Ботвин тоже перечитывал и даже не спеша перечитывал дело, перечел и другую грозную метку: «Дело сдать в архив». Эта формула значила вечное хранение.
Я все это и так знал. А Ботвина интересовало что-то другое. Просто его интересовало, как бы половчей оформить это дело, в котором открываются безграничные по тому времени возможности. Ботвин приходил всегда с какого-то доклада, держа в руках целую стопу документов. Наряду с цинизмом и ленью у него обнаружилось и надлежащее служебное рвение, желание не проворонить чего-то, не оступиться на славном пути. Выжать из техники максимум того, что она может дать.
– Он руки к партии протягивает, – воскликнул Ботвин…
– Кто?
– Вы.
Кто-то из высших ставил на документе точки, тире…
Вдруг он изменил и план, и ход допроса. После получения моего старого дела были передопрошены все свидетели по моему делу – уже с замахом не на ссылку, а на трибунал. Свидетелей по делу у меня было очень мало, тот минимум, который сегодня лучше максимума. Все сослуживцы – Гусятинский, Шумский – полностью передопрошены.
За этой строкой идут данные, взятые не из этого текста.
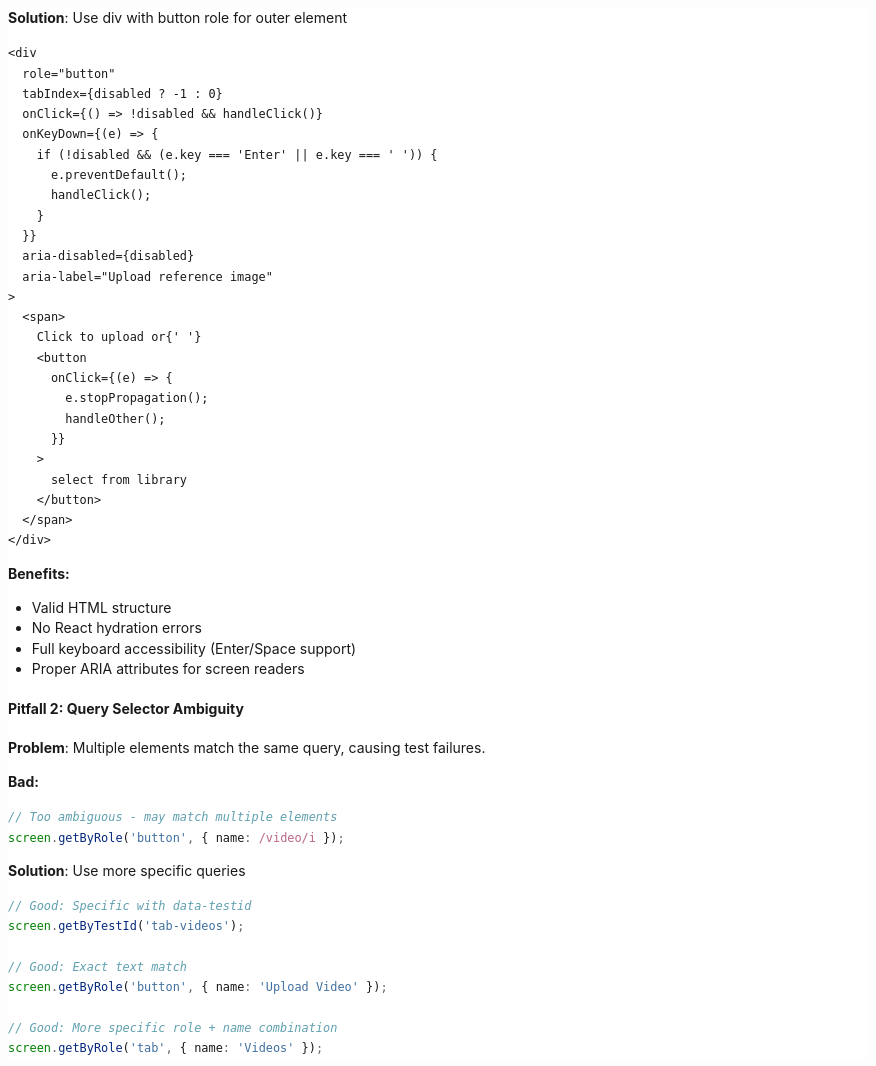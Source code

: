 **Solution**: Use div with button role for outer element

```tsx
<div
  role="button"
  tabIndex={disabled ? -1 : 0}
  onClick={() => !disabled && handleClick()}
  onKeyDown={(e) => {
    if (!disabled && (e.key === 'Enter' || e.key === ' ')) {
      e.preventDefault();
      handleClick();
    }
  }}
  aria-disabled={disabled}
  aria-label="Upload reference image"
>
  <span>
    Click to upload or{' '}
    <button
      onClick={(e) => {
        e.stopPropagation();
        handleOther();
      }}
    >
      select from library
    </button>
  </span>
</div>
```

**Benefits:**

- Valid HTML structure
- No React hydration errors
- Full keyboard accessibility (Enter/Space support)
- Proper ARIA attributes for screen readers

#### Pitfall 2: Query Selector Ambiguity

**Problem**: Multiple elements match the same query, causing test failures.

**Bad:**

```typescript
// Too ambiguous - may match multiple elements
screen.getByRole('button', { name: /video/i });
```

**Solution**: Use more specific queries

```typescript
// Good: Specific with data-testid
screen.getByTestId('tab-videos');

// Good: Exact text match
screen.getByRole('button', { name: 'Upload Video' });

// Good: More specific role + name combination
screen.getByRole('tab', { name: 'Videos' });
```
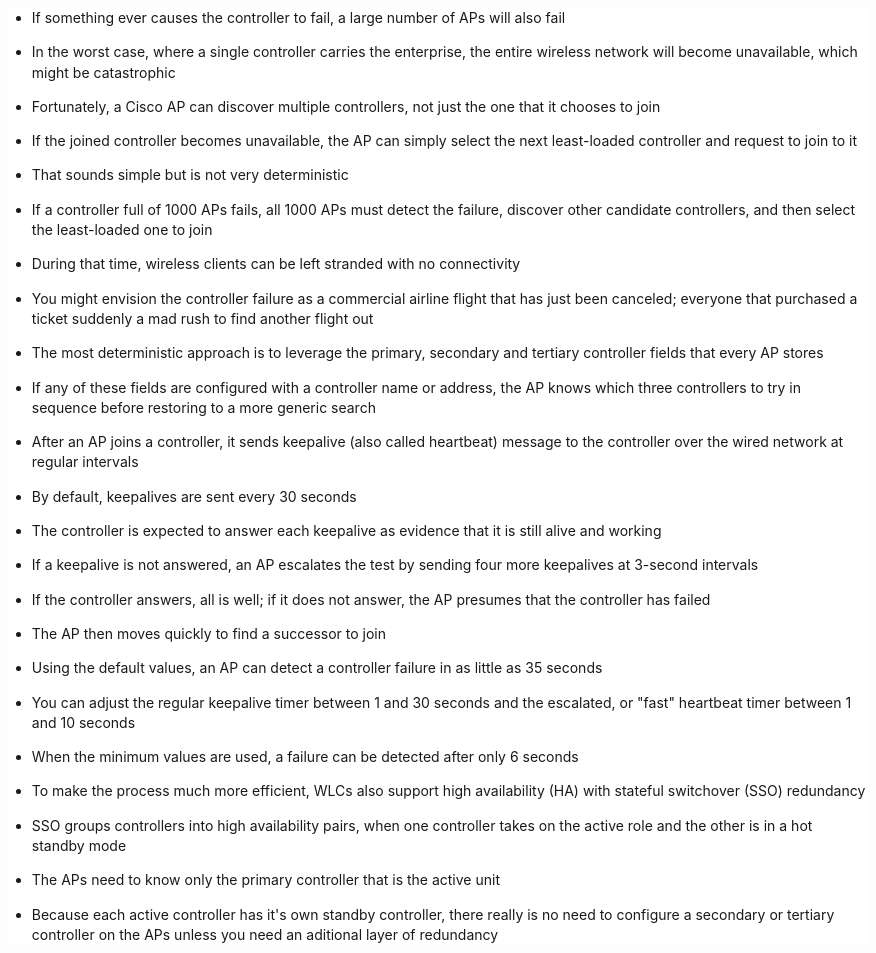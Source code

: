 - If something ever causes the controller to fail, a large number of APs will also fail

- In the worst case, where a single controller carries the enterprise, the entire wireless network will become unavailable, which might be catastrophic

- Fortunately, a Cisco AP can discover multiple controllers, not just the one that it chooses to join

- If the joined controller becomes unavailable, the AP can simply select the next least-loaded controller and request to join to it

- That sounds simple but is not very deterministic

- If a controller full of 1000 APs fails, all 1000 APs must detect the failure, discover other candidate controllers, and then select the least-loaded one to join

- During that time, wireless clients can be left stranded with no connectivity

- You might envision the controller failure as a commercial airline flight that has just been canceled; everyone that purchased a ticket suddenly a mad rush to find another flight out

- The most deterministic approach is to leverage the primary, secondary and tertiary controller fields that every AP stores

- If any of these fields are configured with a controller name or address, the AP knows which three controllers to try in sequence before restoring to a more generic search

- After an AP joins a controller, it sends keepalive (also called heartbeat) message to the controller over the wired network at regular intervals

- By default, keepalives are sent every 30 seconds

- The controller is expected to answer each keepalive as evidence that it is still alive and working

- If a keepalive is not answered, an AP escalates the test by sending four more keepalives at 3-second intervals

- If the controller answers, all is well; if it does not answer, the AP presumes that the controller has failed

- The AP then moves quickly to find a successor to join

- Using the default values, an AP can detect a controller failure in as little as 35 seconds

- You can adjust the regular keepalive timer between 1 and 30 seconds and the escalated, or "fast" heartbeat timer between 1 and 10 seconds

- When the minimum values are used, a failure can be detected after only 6 seconds

- To make the process much more efficient, WLCs also support high availability (HA) with stateful switchover (SSO) redundancy

- SSO groups controllers into high availability pairs, when one controller takes on the active role and the other is in a hot standby mode

- The APs need to know only the primary controller that is the active unit

- Because each active controller has it's own standby controller, there really is no need to configure a secondary or tertiary controller on the APs unless you need an aditional layer of redundancy
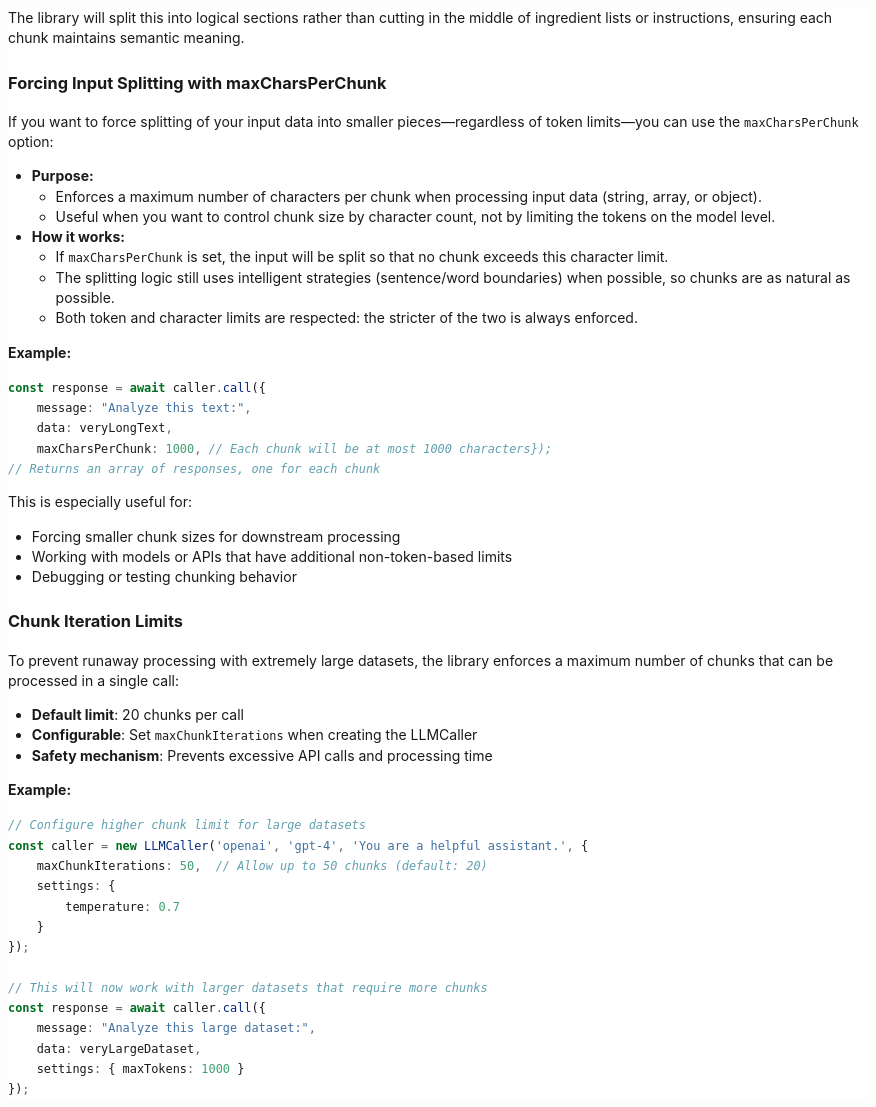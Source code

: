 The library will split this into logical sections rather than cutting in the middle of ingredient lists or instructions, ensuring each chunk maintains semantic meaning.

### Forcing Input Splitting with maxCharsPerChunk

If you want to force splitting of your input data into smaller pieces—regardless of token limits—you can use the `maxCharsPerChunk` option:

- **Purpose:**
  - Enforces a maximum number of characters per chunk when processing input data (string, array, or object).
  - Useful when you want to control chunk size by character count, not by limiting the tokens on the model level.
- **How it works:**
  - If `maxCharsPerChunk` is set, the input will be split so that no chunk exceeds this character limit.
  - The splitting logic still uses intelligent strategies (sentence/word boundaries) when possible, so chunks are as natural as possible.
  - Both token and character limits are respected: the stricter of the two is always enforced.

**Example:**
```typescript
const response = await caller.call({
    message: "Analyze this text:",
    data: veryLongText,
    maxCharsPerChunk: 1000, // Each chunk will be at most 1000 characters});
// Returns an array of responses, one for each chunk
```

This is especially useful for:
- Forcing smaller chunk sizes for downstream processing
- Working with models or APIs that have additional non-token-based limits
- Debugging or testing chunking behavior

### Chunk Iteration Limits

To prevent runaway processing with extremely large datasets, the library enforces a maximum number of chunks that can be processed in a single call:

- **Default limit**: 20 chunks per call
- **Configurable**: Set `maxChunkIterations` when creating the LLMCaller
- **Safety mechanism**: Prevents excessive API calls and processing time

**Example:**
```typescript
// Configure higher chunk limit for large datasets
const caller = new LLMCaller('openai', 'gpt-4', 'You are a helpful assistant.', {
    maxChunkIterations: 50,  // Allow up to 50 chunks (default: 20)
    settings: {
        temperature: 0.7
    }
});

// This will now work with larger datasets that require more chunks
const response = await caller.call({
    message: "Analyze this large dataset:",
    data: veryLargeDataset,
    settings: { maxTokens: 1000 }
});
```
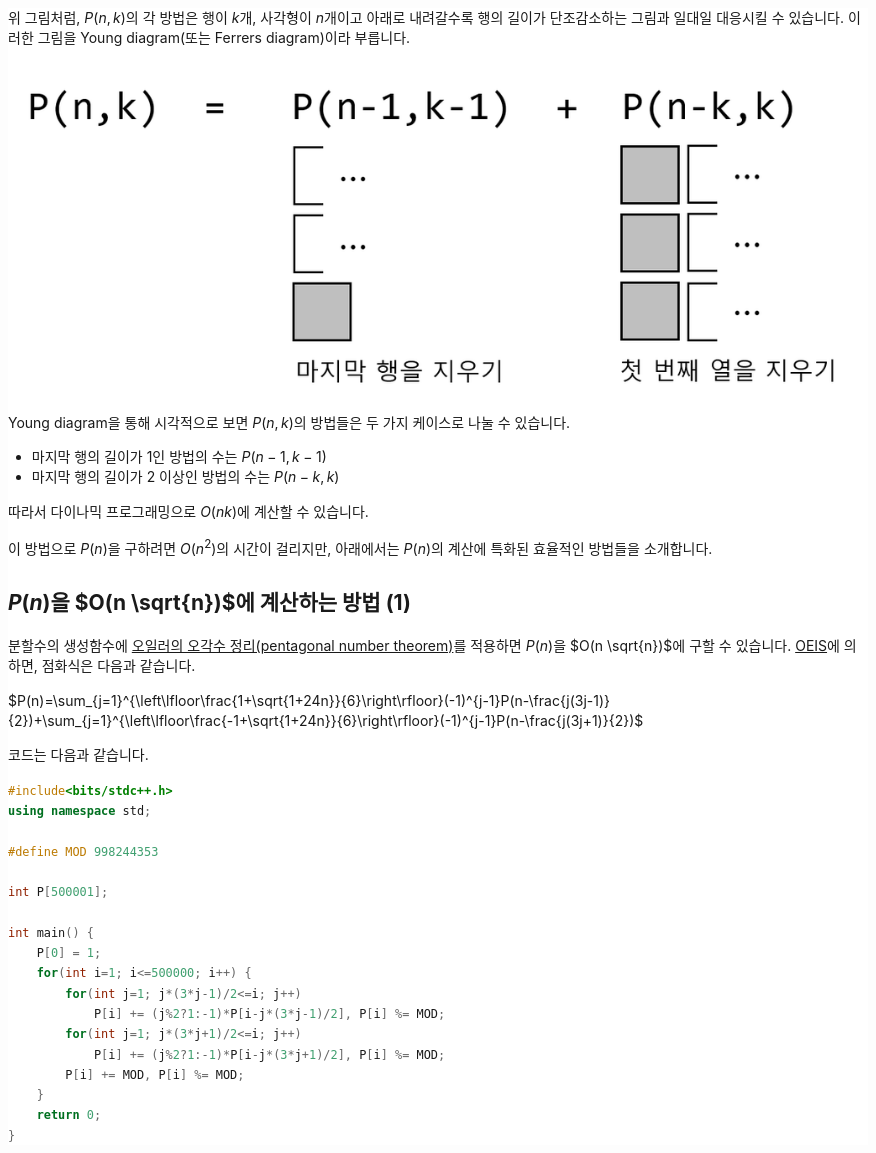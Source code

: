 위 그림처럼, $P(n,k)$의 각 방법은 행이 $k$개, 사각형이 $n$개이고 아래로 내려갈수록 행의 길이가 단조감소하는 그림과 일대일 대응시킬 수 있습니다. 이러한 그림을 Young diagram(또는 Ferrers diagram)이라 부릅니다.

![](/assets/images/edenooo/integer-partition/partition_nk.png)

Young diagram을 통해 시각적으로 보면 $P(n,k)$의 방법들은 두 가지 케이스로 나눌 수 있습니다.
- 마지막 행의 길이가 1인 방법의 수는 $P(n-1,k-1)$
- 마지막 행의 길이가 2 이상인 방법의 수는 $P(n-k,k)$

따라서 다이나믹 프로그래밍으로 $O(nk)$에 계산할 수 있습니다.

이 방법으로 $P(n)$을 구하려면 $O(n^2)$의 시간이 걸리지만, 아래에서는 $P(n)$의 계산에 특화된 효율적인 방법들을 소개합니다.



## $P(n)$을 $O(n \sqrt{n})$에 계산하는 방법 (1)
분할수의 생성함수에 [오일러의 오각수 정리(pentagonal number theorem)](https://en.wikipedia.org/wiki/Pentagonal_number_theorem)를 적용하면 $P(n)$을 $O(n \sqrt{n})$에 구할 수 있습니다. [OEIS](http://oeis.org/wiki/Partition_function)에 의하면, 점화식은 다음과 같습니다.

$P(n)=\sum_{j=1}^{\left\lfloor\frac{1+\sqrt{1+24n}}{6}\right\rfloor}(-1)^{j-1}P(n-\frac{j(3j-1)}{2})+\sum_{j=1}^{\left\lfloor\frac{-1+\sqrt{1+24n}}{6}\right\rfloor}(-1)^{j-1}P(n-\frac{j(3j+1)}{2})$

코드는 다음과 같습니다.

```cpp
#include<bits/stdc++.h>
using namespace std;

#define MOD 998244353

int P[500001];

int main() {
	P[0] = 1;
	for(int i=1; i<=500000; i++) {
		for(int j=1; j*(3*j-1)/2<=i; j++)
			P[i] += (j%2?1:-1)*P[i-j*(3*j-1)/2], P[i] %= MOD;
		for(int j=1; j*(3*j+1)/2<=i; j++)
			P[i] += (j%2?1:-1)*P[i-j*(3*j+1)/2], P[i] %= MOD;
		P[i] += MOD, P[i] %= MOD;
	}
	return 0;
}
```
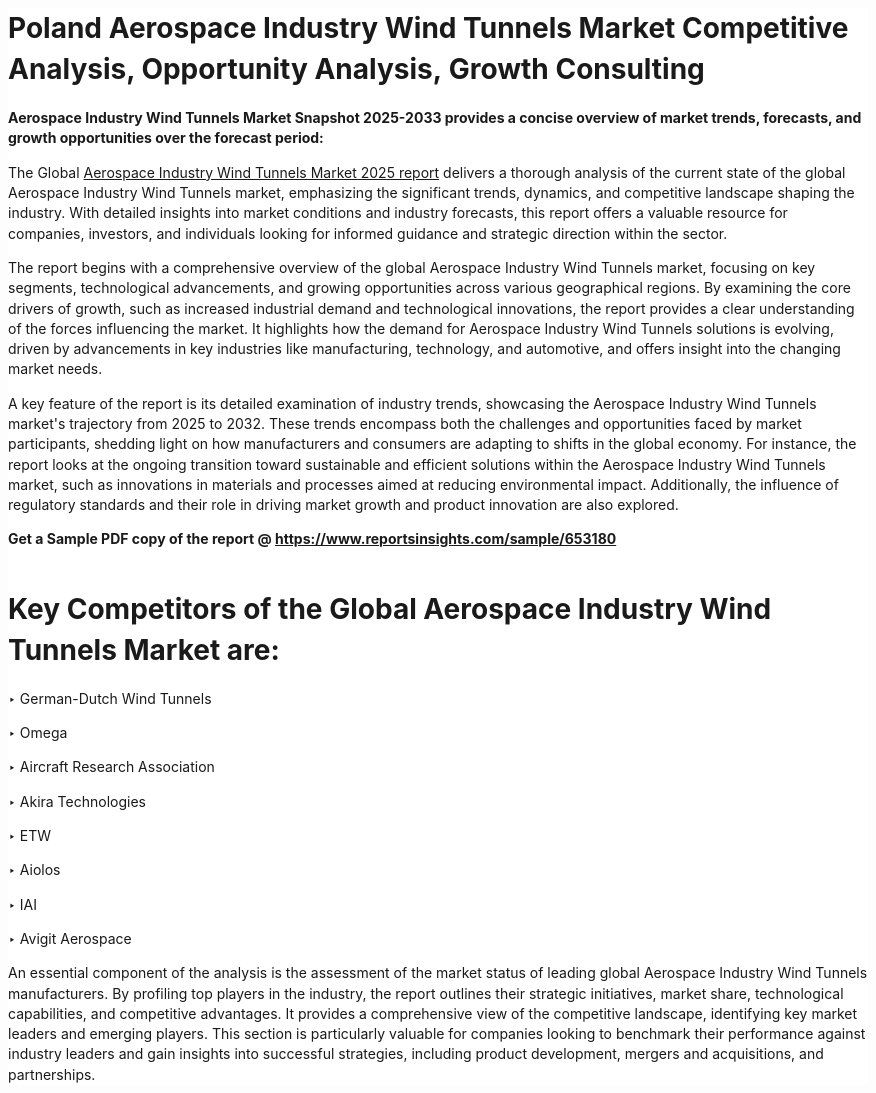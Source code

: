 # Poland Aerospace Industry Wind Tunnels Market Competitive Analysis, Opportunity Analysis, Growth Consulting

<strong>Aerospace Industry Wind Tunnels Market Snapshot 2025-2033 provides a concise overview of market trends, forecasts, and growth opportunities over the forecast period:</strong>

The Global <a href=https://www.reportsinsights.com/sample/653180>Aerospace Industry Wind Tunnels Market 2025 report</a> delivers a thorough analysis of the current state of the global Aerospace Industry Wind Tunnels market, emphasizing the significant trends, dynamics, and competitive landscape shaping the industry. With detailed insights into market conditions and industry forecasts, this report offers a valuable resource for companies, investors, and individuals looking for informed guidance and strategic direction within the sector.

The report begins with a comprehensive overview of the global Aerospace Industry Wind Tunnels market, focusing on key segments, technological advancements, and growing opportunities across various geographical regions. By examining the core drivers of growth, such as increased industrial demand and technological innovations, the report provides a clear understanding of the forces influencing the market. It highlights how the demand for Aerospace Industry Wind Tunnels solutions is evolving, driven by advancements in key industries like manufacturing, technology, and automotive, and offers insight into the changing market needs.

A key feature of the report is its detailed examination of industry trends, showcasing the Aerospace Industry Wind Tunnels market's trajectory from 2025 to 2032. These trends encompass both the challenges and opportunities faced by market participants, shedding light on how manufacturers and consumers are adapting to shifts in the global economy. For instance, the report looks at the ongoing transition toward sustainable and efficient solutions within the Aerospace Industry Wind Tunnels market, such as innovations in materials and processes aimed at reducing environmental impact. Additionally, the influence of regulatory standards and their role in driving market growth and product innovation are also explored.

<strong>Get a Sample PDF copy of the report @ <a href=https://www.reportsinsights.com/sample/653180>https://www.reportsinsights.com/sample/653180</a></strong>

# <strong>Key Competitors of the Global Aerospace Industry Wind Tunnels Market are:</strong>

‣ German-Dutch Wind Tunnels

‣ Omega

‣ Aircraft Research Association

‣ Akira Technologies

‣ ETW

‣ Aiolos

‣ IAI

‣ Avigit Aerospace

An essential component of the analysis is the assessment of the market status of leading global Aerospace Industry Wind Tunnels manufacturers. By profiling top players in the industry, the report outlines their strategic initiatives, market share, technological capabilities, and competitive advantages. It provides a comprehensive view of the competitive landscape, identifying key market leaders and emerging players. This section is particularly valuable for companies looking to benchmark their performance against industry leaders and gain insights into successful strategies, including product development, mergers and acquisitions, and partnerships.
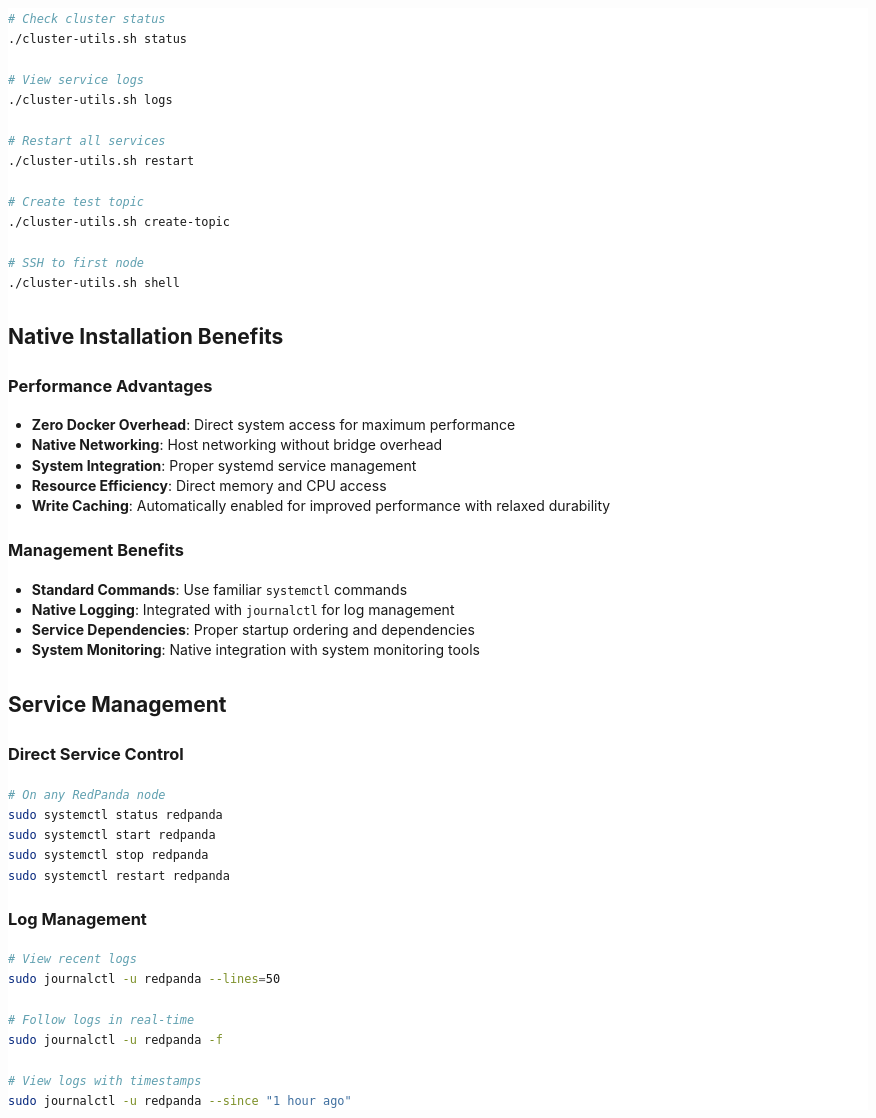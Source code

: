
```bash
# Check cluster status
./cluster-utils.sh status

# View service logs
./cluster-utils.sh logs

# Restart all services
./cluster-utils.sh restart

# Create test topic
./cluster-utils.sh create-topic

# SSH to first node
./cluster-utils.sh shell
```

## Native Installation Benefits

### Performance Advantages
- **Zero Docker Overhead**: Direct system access for maximum performance
- **Native Networking**: Host networking without bridge overhead
- **System Integration**: Proper systemd service management
- **Resource Efficiency**: Direct memory and CPU access
- **Write Caching**: Automatically enabled for improved performance with relaxed durability

### Management Benefits
- **Standard Commands**: Use familiar `systemctl` commands
- **Native Logging**: Integrated with `journalctl` for log management
- **Service Dependencies**: Proper startup ordering and dependencies
- **System Monitoring**: Native integration with system monitoring tools

## Service Management

### Direct Service Control
```bash
# On any RedPanda node
sudo systemctl status redpanda
sudo systemctl start redpanda
sudo systemctl stop redpanda
sudo systemctl restart redpanda
```

### Log Management
```bash
# View recent logs
sudo journalctl -u redpanda --lines=50

# Follow logs in real-time
sudo journalctl -u redpanda -f

# View logs with timestamps
sudo journalctl -u redpanda --since "1 hour ago"
```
Гусятинский приволок массу новых фактов – ездил в Киев, где похвалил Ефимова – директора Киевского индустриального института, а обругал честных ленинцев. Это все ему казалось подозрительным, и он сообщает официально, кто меня в редакцию рекомендовал.
Ничем не изменились показания Шумского – против первого его допроса. Шумский оказался вовсе не трусом.
Наиболее серьезно были изменены показания моей жены, но суть их я знаю лишь в пересказе Ботвина: «Вот и жена на вас показывает, что вы были активным оппозиционером, только скрывались, замаскировались, как же, вот». Но показаний таких не нашлось.
Я угодил под литерку.
Через 14 лет, еще до реабилитации, я спросил [жену] [335] .
335
Гудзь Галина Игнатьевна (1910–1986) – первая жена В. Шаламова.
Янушевская Елена Варламовна (1935–1990) – дочь В. Шаламова.